How to read XML file in Java (StAX Parser)
This tutorial shows how to use the Streaming API for XML (StAX) parser to read or parse an XML document.
Table of contents
- 1. What is StAX
- 2. StAX Cursor API and Iterator API
- 3. A XML file
- 4. StAX Cursor API to read a XML file
- 5. StAX Iterator API to read a XML file
- 6. Convert XML to Java objects?
- 7. Download Source Code
- 8. References
Note
P.S The Streaming API for XML (StAX) API is available since Java 1.6, a built-in JDK XML library.
P.S All below examples are tested with Java 11.
1. What is StAX
The StAX stands for Streaming API for XML (StAX)
, a pull API
to work with the XML document.
There are two programming models for working with the XML document, streaming and the document object model (DOM). For DOM models, we can use DOM parser; For streaming model, we can use SAX parser or StAX parser.

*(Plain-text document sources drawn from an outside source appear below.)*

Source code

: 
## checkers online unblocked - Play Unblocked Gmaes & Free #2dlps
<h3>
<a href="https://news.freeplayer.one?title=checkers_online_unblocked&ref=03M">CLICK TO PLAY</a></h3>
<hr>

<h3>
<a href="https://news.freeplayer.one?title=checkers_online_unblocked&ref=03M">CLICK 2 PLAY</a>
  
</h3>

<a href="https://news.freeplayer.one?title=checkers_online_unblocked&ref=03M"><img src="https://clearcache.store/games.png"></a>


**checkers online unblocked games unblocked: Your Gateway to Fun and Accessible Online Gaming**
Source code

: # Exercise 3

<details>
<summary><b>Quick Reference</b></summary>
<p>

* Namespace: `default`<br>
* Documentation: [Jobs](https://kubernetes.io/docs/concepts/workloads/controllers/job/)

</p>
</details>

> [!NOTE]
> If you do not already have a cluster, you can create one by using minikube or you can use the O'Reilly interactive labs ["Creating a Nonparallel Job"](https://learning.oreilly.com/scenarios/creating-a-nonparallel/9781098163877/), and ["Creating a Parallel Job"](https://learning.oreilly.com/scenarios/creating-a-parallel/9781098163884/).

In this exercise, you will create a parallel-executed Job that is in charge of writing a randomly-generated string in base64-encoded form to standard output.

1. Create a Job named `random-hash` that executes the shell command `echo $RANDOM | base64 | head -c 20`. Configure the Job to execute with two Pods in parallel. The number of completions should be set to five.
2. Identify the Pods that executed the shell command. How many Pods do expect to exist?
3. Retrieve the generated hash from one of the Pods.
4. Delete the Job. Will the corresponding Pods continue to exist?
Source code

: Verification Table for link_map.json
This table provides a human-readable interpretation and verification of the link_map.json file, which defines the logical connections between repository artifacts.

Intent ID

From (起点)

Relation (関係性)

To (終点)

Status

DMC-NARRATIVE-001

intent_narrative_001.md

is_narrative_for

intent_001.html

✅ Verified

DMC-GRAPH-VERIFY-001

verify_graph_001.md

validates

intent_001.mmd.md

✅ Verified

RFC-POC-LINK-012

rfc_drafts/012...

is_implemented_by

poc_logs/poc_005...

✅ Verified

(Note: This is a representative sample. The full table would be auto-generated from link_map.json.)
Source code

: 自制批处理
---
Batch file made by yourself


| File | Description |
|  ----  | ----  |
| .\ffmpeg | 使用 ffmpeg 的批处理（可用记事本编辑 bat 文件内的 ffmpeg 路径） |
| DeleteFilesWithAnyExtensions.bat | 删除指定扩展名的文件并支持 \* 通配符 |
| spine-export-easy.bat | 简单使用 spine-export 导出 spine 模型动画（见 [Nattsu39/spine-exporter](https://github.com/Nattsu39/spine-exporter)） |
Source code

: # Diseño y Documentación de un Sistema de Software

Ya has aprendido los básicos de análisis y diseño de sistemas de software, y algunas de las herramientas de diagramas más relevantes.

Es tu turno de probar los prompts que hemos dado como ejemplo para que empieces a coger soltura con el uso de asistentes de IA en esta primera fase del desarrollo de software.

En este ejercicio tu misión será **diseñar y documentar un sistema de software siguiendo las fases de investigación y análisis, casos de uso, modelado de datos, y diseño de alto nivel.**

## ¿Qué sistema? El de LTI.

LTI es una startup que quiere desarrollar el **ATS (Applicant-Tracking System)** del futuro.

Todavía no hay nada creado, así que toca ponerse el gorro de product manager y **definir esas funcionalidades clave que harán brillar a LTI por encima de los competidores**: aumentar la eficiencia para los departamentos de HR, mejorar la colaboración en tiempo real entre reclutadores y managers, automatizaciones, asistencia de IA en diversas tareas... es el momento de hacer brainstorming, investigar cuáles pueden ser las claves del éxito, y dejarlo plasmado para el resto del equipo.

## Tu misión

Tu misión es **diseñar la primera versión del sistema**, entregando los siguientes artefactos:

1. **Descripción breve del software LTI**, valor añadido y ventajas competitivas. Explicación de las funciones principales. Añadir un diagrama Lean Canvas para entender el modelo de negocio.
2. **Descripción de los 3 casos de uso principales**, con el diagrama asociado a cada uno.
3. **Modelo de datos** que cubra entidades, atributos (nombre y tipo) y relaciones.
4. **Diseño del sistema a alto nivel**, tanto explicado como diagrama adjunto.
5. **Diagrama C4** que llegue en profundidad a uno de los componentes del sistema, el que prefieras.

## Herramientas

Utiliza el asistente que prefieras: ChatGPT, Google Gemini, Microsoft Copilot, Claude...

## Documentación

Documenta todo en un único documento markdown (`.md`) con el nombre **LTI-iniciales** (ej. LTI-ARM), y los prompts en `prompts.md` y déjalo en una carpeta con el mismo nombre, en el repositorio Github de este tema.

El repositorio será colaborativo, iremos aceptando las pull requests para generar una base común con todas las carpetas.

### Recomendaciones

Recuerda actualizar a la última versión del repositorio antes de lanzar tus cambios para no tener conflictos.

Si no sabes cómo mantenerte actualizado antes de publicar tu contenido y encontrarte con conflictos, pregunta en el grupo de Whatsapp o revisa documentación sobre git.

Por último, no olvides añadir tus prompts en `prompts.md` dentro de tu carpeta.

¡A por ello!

1.1 Difference between SAX and StAX?
The Simple API for XML (SAX)
is a push API
; this SAX parser sends (push) the XML data to the client continuously. In SAX, the client has no control of when to receive the XML data.
For example, we register a custom DefaultHandler
implementation to process the XML data sent by the SAX parser. Read the complete SAX example.
// SAX
SAXParser saxParser = factory.newSAXParser();
// DefaultHandler implementation
PrintAllHandlerSax handler = new PrintAllHandlerSax();
saxParser.parse(FILENAME, handler);
The Streaming API for XML (StAX)
is a pull API
; the client calls methods on the StAX parser library to get (pull) the XML data one by one manually. In StAX, the client in control of when to get (pull) the XML data.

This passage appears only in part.